* [ABOUT THIS EXERCISE]:
Return, from the listing below, every line that includes "would".

--- --- ---

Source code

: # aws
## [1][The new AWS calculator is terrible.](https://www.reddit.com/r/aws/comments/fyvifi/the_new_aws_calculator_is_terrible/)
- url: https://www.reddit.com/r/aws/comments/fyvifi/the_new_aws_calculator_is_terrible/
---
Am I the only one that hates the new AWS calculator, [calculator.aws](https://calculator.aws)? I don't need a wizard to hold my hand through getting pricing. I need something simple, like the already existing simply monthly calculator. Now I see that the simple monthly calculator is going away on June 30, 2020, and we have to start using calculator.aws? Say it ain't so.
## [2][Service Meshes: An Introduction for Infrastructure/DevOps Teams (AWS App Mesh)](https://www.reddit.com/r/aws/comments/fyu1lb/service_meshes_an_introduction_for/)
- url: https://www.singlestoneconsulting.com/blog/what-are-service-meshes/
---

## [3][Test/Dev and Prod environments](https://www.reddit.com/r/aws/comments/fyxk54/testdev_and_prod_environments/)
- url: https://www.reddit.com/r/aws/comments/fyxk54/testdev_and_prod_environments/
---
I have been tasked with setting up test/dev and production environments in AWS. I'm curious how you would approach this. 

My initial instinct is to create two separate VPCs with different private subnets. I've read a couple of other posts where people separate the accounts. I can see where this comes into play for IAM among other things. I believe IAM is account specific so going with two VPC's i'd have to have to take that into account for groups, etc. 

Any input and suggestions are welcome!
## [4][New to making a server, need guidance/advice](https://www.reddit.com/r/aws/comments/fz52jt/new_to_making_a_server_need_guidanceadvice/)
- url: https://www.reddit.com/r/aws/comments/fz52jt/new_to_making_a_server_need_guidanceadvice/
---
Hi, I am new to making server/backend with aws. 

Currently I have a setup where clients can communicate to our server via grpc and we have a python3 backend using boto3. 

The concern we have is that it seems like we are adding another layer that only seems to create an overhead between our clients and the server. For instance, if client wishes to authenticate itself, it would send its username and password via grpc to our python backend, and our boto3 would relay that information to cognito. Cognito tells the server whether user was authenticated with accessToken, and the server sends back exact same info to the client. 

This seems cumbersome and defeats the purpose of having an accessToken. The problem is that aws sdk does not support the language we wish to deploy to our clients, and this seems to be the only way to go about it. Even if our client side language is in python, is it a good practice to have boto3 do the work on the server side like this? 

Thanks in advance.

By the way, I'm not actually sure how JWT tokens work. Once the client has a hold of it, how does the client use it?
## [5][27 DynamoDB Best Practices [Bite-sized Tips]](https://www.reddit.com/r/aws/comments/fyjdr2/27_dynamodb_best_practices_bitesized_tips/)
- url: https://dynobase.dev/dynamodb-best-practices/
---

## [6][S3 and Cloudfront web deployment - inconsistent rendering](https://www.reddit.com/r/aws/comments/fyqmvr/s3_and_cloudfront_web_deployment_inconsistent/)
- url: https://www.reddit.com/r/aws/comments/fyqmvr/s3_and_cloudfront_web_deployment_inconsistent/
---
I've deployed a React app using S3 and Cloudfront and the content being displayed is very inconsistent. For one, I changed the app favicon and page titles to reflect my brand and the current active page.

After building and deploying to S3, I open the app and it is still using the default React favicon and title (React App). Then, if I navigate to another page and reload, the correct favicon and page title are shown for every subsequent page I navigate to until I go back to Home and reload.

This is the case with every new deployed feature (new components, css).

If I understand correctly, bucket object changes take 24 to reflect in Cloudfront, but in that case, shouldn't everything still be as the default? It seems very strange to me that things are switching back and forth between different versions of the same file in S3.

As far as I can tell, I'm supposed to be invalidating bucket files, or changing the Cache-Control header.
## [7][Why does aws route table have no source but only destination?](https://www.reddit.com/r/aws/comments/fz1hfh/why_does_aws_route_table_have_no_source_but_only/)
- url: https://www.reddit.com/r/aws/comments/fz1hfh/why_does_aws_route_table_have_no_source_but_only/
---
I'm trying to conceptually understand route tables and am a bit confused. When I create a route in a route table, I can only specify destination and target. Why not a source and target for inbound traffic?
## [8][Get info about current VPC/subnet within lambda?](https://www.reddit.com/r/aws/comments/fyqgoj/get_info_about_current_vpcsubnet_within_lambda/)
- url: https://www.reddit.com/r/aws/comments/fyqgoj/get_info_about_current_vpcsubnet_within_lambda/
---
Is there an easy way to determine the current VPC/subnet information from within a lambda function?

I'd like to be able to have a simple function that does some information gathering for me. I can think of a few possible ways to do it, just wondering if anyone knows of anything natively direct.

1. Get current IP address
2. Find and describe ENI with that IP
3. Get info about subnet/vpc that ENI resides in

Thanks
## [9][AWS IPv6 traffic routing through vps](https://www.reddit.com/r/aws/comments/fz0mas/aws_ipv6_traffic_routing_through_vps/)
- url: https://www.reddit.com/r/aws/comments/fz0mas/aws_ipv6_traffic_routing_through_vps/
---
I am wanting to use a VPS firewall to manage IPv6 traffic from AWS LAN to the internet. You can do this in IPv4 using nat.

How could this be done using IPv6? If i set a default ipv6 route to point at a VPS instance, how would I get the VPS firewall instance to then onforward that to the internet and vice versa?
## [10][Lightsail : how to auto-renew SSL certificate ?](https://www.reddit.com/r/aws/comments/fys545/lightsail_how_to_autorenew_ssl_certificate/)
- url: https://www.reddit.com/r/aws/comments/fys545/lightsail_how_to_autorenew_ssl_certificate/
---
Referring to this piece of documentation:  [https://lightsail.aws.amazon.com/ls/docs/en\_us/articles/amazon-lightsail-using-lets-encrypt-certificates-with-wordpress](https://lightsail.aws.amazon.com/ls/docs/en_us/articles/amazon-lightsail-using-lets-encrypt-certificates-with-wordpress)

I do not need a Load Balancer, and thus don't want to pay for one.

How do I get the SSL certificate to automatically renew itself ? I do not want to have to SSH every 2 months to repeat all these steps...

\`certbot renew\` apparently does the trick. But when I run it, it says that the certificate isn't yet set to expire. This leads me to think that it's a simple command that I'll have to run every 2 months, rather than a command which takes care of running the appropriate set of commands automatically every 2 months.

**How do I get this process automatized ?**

--- --- ---

* [TASK OUTPUT]:
I have been tasked with setting up test/dev and production environments in AWS. I'm curious how you would approach this. 
The concern we have is that it seems like we are adding another layer that only seems to create an overhead between our clients and the server. For instance, if client wishes to authenticate itself, it would send its username and password via grpc to our python backend, and our boto3 would relay that information to cognito. Cognito tells the server whether user was authenticated with accessToken, and the server sends back exact same info to the client. 
How could this be done using IPv6? If i set a default ipv6 route to point at a VPS instance, how would I get the VPS firewall instance to then onforward that to the internet and vice versa?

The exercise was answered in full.